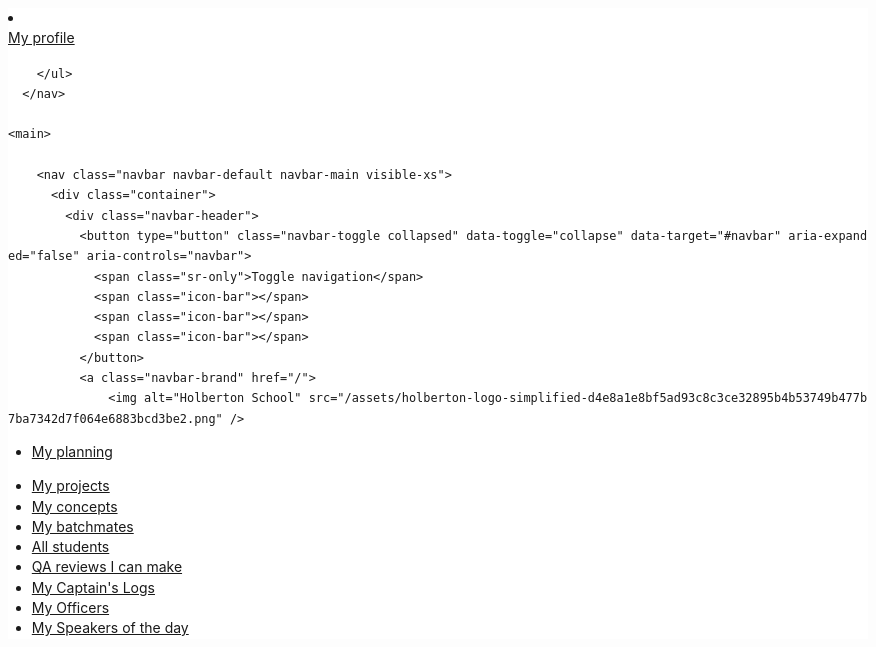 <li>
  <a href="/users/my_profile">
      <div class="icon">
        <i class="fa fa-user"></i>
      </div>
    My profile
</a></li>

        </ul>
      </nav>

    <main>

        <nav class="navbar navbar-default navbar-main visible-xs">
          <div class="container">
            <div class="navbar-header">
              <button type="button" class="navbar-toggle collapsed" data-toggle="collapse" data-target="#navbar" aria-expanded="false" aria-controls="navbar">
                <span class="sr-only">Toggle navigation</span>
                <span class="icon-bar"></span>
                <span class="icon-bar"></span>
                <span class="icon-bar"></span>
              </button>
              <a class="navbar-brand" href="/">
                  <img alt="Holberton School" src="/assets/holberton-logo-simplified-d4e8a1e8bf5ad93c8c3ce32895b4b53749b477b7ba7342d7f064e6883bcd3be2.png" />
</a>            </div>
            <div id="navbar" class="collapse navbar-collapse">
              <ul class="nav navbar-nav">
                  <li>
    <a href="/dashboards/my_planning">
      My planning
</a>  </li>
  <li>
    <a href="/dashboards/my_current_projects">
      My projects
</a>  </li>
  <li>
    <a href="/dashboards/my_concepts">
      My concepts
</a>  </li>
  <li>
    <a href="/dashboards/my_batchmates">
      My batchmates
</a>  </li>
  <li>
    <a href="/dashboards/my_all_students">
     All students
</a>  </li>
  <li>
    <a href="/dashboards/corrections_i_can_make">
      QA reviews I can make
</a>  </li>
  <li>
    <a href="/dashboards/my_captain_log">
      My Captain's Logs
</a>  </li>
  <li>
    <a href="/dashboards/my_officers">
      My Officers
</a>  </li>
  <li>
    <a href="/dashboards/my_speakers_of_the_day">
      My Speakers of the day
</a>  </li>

+-------+

Problem details:
Show all of the lines above in which "navbar" is present.

Solution:
        <nav class="navbar navbar-default navbar-main visible-xs">
            <div class="navbar-header">
              <button type="button" class="navbar-toggle collapsed" data-toggle="collapse" data-target="#navbar" aria-expanded="false" aria-controls="navbar">
              <a class="navbar-brand" href="/">
            <div id="navbar" class="collapse navbar-collapse">
              <ul class="nav navbar-nav">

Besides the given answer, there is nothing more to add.